Expert guidance for programming with the Effect library, covering error handling, dependency injection, composability, and testing patterns.

Prerequisite

Before doing any other Effect-related work, check that ./.repos/effect exists at the root of the repository where the skill is being used.

If it does not exist, stop and prompt the user with the setup task documented in ./references/setup.md.

Research Strategy

Effect has many ways to accomplish the same task. Proactively research best practices when working with Effect patterns, especially for moderate to high complexity tasks.

Use the local guides in ./references/ first. They are the preferred source for best practices, conventions, and common implementation patterns.
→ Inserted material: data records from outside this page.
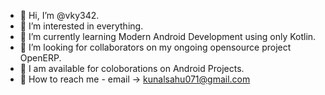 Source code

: - 👋 Hi, I’m @vky342.
- 👀 I’m interested in everything.
- 🌱 I’m currently learning Modern Android Development using only Kotlin. 
- 🔎 I’m looking for collaborators on my ongoing opensource project OpenERP.
- 💞 I am available for coloborations on Android Projects.
- 📧 How to reach me - email -> kunalsahu071@gmail.com

<!---
vky342/vky342 is a ✨ special ✨ repository because its `README.md` (this file) appears on your GitHub profile.
You can click the Preview link to take a look at your changes.
--->
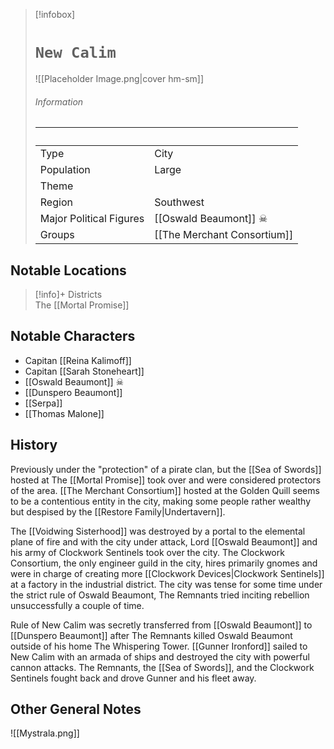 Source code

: > [!infobox]
> # `New Calim` 
> ![[Placeholder Image.png|cover hm-sm]]
> ###### Information
>   ‎ | ‎  |
> ---|---|
> Type | City | 
> Population | Large  | 
> Theme |  |
> Region | Southwest  |
> Major Political Figures | [[Oswald Beaumont]] ☠  |
> Groups | [[The Merchant Consortium]]  |

## Notable Locations
> [!info]+ Districts  
> The [[Mortal Promise]] 

## Notable Characters
- Capitan [[Reina Kalimoff]] 
- Capitan [[Sarah Stoneheart]] 
- [[Oswald Beaumont]] ☠
- [[Dunspero Beaumont]] 
- [[Serpa]] 
- [[Thomas Malone]] 

## History
Previously under the "protection" of a pirate clan, but the [[Sea of Swords]] hosted at The [[Mortal Promise]] took over and were considered protectors of the area. [[The Merchant Consortium]] hosted at the Golden Quill seems to be a contentious entity in the city, making some people rather wealthy but despised by the [[Restore Family|Undertavern]]. 

The [[Voidwing Sisterhood]] was destroyed by a portal to the elemental plane of fire and with the city under attack, Lord [[Oswald Beaumont]] and his army of Clockwork Sentinels took over the city. The Clockwork Consortium, the only engineer guild in the city, hires primarily gnomes and were in charge of creating more [[Clockwork Devices|Clockwork Sentinels]] at a factory in the industrial district. The city was tense for some time under the strict rule of Oswald Beaumont, The Remnants tried inciting rebellion unsuccessfully a couple of time.

Rule of New Calim was secretly transferred from [[Oswald Beaumont]] to [[Dunspero Beaumont]] after The Remnants killed Oswald Beaumont outside of his home The Whispering Tower. [[Gunner Ironford]] sailed to New Calim with an armada of ships and destroyed the city with powerful cannon attacks. The Remnants, the [[Sea of Swords]], and the Clockwork Sentinels fought back and drove Gunner and his fleet away.

## Other General Notes

![[Mystrala.png]]  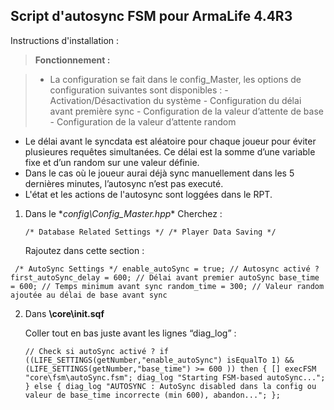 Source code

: 
Script d'autosync FSM pour ArmaLife 4.4R3
----------------------------------------

Instructions d'installation :

>**Fonctionnement :**

>- La configuration se fait dans le config_Master, les options de configuration suivantes sont disponibles :
	- Activation/Désactivation du système
	- Configuration du délai avant première sync
	- Configuration de la valeur d’attente de base
	- Configuration de la valeur d’attente random
- Le délai avant le syncdata est aléatoire pour chaque joueur pour éviter
plusieures requêtes simultanées. Ce délai est la somme d’une variable fixe et d’un random sur une valeur définie.
- Dans le cas où le joueur aurai déjà sync manuellement dans les 5 dernières minutes, l’autosync n’est pas executé.
- L'état et les actions de l'autosync sont loggées dans le RPT.

1.  Dans le \**config\Config_Master.hpp**
	Cherchez :

    `/* Database Related Settings */
        /* Player Data Saving */`
	
	Rajoutez dans cette section :

 ` /* AutoSync Settings */
    	enable_autoSync = true; // Autosync activé ?
    	first_autoSync_delay = 600; // Délai avant premier autoSync
    	base_time = 600; // Temps minimum avant sync
    	random_time = 300; // Valeur random ajoutée au délai de base avant sync`

2. Dans **\core\init.sqf**
	
	Coller tout en bas juste avant les lignes “diag_log” :

	`// Check si autoSync activé ?
if ((LIFE_SETTINGS(getNumber,"enable_autoSync") isEqualTo 1) && (LIFE_SETTINGS(getNumber,"base_time") >= 600 )) then {
	[] execFSM "core\fsm\autoSync.fsm";
	diag_log "Starting FSM-based autoSync...";
} else {
	diag_log "AUTOSYNC : AutoSync disabled dans la config ou valeur de base_time incorrecte (min 600), abandon...";
};`


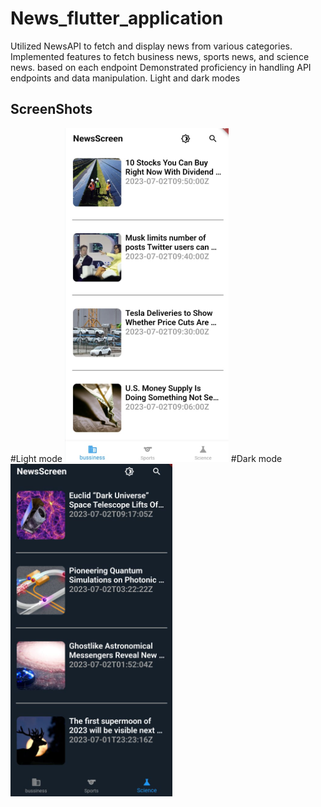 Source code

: # News_flutter_application

Utilized NewsAPI to fetch and display news from various categories.
Implemented features to fetch business news, sports news, and science news. based on each endpoint
Demonstrated proficiency in handling API endpoints and data manipulation.
Light and dark modes

## ScreenShots
#Light mode
![Light Mode](/assets/whitemode.png)
#Dark mode
![Dark Mode](/assets/darkmode.png)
Only go directly to the vendored Effect repo when:

  • the guides do not cover the question
  • you need exact API details or signatures
  • you need deeper implementation details
  • you need to verify a behavior against the source

Research Sources

  1. Local skill guides first. Start with the relevant files in ./references/ before doing deeper research.
  2. Codebase patterns second. Examine similar patterns in the current project before implementing. If Effect patterns already exist, follow them for consistency. If no patterns exist, skip this step.
  3. Effect source code last. For gaps in the guides, complex type errors, unclear behavior, or implementation details, examine the vendored Effect source at ./.repos/effect/packages/effect/src/.

When To Research

  • Always research for services, layers, or complex dependency injection.
  • Always research for error handling with multiple error types or complex error hierarchies.
  • Always research for stream-based operations and reactive patterns.
  • Always research for resource management with scoped effects and cleanup.
  • Always research for concurrent or performance-critical code.
  • Always research for unfamiliar testing patterns.
  • Research when needed for complex refactors from promises or try/catch into Effect.
  • Research when needed for new service dependencies or layer restructuring.
  • Research when needed for custom error types or extensions of existing error hierarchies.
  • Research when needed for integrations with external systems such as databases, APIs, or third-party services.

Research Approach

  • Focus on canonical, readable, and maintainable solutions rather than clever optimizations.
  • Verify suggested approaches against existing codebase patterns when those patterns exist.
  • When multiple approaches are possible, prefer the most idiomatic Effect solution supported by the codebase and the vendored source.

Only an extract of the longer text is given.